### PROBLEM DESCRIPTION
Present each line of the entries below that holds the word "SecurityController".

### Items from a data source
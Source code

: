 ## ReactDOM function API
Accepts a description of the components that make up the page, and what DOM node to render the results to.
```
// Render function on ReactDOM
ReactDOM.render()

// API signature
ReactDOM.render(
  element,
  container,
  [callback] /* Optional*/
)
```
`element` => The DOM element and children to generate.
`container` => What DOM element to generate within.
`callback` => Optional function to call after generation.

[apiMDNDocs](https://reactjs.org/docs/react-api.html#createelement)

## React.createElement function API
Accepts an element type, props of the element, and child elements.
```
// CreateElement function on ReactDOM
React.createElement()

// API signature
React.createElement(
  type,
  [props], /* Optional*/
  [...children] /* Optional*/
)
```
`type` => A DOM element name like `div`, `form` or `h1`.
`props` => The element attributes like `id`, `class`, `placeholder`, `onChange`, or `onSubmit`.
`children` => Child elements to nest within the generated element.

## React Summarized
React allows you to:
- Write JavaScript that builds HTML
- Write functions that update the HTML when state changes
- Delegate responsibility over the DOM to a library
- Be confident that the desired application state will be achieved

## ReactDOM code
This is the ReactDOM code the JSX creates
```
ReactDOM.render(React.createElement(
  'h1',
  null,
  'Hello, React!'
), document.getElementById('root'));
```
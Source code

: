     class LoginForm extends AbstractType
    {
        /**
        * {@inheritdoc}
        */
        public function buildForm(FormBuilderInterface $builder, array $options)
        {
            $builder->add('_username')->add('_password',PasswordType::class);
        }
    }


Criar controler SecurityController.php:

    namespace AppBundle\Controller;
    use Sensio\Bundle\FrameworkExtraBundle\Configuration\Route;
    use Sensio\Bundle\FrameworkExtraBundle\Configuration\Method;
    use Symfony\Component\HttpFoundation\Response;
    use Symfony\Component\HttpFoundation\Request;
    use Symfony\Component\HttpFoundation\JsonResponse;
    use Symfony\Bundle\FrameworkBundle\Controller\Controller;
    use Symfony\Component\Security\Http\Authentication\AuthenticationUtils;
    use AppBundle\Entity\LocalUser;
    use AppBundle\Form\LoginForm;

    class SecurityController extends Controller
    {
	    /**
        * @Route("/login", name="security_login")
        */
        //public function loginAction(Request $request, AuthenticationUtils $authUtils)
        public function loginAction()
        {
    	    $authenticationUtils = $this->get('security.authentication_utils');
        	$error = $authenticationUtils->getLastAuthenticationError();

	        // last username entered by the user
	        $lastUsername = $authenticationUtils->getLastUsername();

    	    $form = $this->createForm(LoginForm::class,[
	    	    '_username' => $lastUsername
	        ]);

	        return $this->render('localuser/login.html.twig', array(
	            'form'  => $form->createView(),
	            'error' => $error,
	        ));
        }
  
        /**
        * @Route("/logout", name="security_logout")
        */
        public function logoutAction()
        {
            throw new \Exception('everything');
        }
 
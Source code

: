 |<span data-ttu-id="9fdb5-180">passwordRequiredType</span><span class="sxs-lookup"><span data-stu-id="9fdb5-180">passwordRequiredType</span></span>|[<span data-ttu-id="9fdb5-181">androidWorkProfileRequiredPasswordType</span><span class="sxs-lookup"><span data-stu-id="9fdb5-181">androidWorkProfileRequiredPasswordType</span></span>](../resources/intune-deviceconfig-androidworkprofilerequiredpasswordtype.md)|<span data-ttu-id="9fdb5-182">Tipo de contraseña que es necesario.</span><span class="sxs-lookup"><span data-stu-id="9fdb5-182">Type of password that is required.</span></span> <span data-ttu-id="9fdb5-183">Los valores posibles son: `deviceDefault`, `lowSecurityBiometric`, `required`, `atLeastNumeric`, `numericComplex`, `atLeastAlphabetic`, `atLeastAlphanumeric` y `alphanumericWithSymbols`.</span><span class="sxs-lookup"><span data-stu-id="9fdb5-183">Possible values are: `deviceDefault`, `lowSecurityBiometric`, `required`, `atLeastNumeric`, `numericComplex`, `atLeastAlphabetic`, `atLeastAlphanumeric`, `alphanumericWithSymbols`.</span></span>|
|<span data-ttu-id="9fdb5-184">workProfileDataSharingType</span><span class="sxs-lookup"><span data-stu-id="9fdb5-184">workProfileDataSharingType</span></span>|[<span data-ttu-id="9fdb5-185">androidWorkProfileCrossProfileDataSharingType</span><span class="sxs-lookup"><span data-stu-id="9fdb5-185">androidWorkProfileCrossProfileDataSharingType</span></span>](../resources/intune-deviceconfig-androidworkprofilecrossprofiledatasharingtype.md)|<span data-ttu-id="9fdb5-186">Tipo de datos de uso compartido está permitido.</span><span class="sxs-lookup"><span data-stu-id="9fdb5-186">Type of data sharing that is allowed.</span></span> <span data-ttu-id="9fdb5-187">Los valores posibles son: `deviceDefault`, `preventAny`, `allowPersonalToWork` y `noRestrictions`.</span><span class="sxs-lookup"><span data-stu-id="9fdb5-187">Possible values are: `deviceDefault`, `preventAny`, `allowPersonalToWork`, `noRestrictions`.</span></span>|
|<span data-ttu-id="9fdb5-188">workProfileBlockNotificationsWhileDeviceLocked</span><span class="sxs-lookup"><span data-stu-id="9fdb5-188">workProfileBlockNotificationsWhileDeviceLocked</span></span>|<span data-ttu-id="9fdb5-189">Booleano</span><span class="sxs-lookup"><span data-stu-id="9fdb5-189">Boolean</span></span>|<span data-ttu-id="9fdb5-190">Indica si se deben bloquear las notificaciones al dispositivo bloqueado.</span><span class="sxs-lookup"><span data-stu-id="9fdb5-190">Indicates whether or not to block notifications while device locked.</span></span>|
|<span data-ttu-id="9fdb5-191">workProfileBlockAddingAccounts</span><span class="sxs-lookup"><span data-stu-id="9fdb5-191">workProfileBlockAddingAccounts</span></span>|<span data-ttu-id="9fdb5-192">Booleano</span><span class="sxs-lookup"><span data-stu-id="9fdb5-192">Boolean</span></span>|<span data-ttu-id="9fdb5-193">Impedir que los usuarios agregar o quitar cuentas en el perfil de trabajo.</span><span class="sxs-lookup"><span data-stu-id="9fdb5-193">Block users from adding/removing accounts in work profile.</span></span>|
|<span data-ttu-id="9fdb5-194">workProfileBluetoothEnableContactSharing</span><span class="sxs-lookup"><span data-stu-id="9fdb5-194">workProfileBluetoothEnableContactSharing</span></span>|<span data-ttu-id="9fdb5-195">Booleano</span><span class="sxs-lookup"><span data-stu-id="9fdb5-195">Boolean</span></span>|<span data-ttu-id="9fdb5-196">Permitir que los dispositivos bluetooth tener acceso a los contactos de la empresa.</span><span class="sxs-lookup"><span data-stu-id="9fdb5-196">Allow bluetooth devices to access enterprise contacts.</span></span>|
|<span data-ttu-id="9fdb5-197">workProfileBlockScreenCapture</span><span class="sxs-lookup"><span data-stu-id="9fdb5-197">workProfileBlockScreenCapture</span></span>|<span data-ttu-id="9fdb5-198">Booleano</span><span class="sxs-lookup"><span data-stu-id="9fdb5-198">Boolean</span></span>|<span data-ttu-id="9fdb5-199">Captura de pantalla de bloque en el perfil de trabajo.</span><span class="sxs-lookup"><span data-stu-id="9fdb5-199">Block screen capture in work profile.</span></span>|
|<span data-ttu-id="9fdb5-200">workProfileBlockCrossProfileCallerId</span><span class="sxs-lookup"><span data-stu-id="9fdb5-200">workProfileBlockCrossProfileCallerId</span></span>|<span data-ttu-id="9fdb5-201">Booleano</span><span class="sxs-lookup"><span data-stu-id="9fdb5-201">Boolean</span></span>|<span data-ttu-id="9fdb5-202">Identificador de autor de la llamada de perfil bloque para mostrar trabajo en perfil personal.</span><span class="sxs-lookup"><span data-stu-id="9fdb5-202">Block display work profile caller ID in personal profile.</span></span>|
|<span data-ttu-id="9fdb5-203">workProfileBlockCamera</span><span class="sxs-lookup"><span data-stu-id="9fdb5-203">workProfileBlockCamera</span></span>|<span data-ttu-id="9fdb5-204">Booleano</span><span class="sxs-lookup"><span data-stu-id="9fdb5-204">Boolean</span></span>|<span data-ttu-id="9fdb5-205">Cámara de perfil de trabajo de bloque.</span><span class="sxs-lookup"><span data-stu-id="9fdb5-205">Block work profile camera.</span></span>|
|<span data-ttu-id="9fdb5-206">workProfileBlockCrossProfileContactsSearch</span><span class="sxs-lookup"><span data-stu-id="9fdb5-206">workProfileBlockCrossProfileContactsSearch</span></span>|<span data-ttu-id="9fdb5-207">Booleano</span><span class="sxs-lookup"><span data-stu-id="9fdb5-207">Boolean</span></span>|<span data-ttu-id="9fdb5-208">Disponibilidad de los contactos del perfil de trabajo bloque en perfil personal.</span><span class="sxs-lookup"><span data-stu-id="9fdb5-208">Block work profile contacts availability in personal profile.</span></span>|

### ANSWER TO THE EXERCISE
Criar controler SecurityController.php:
    class SecurityController extends Controller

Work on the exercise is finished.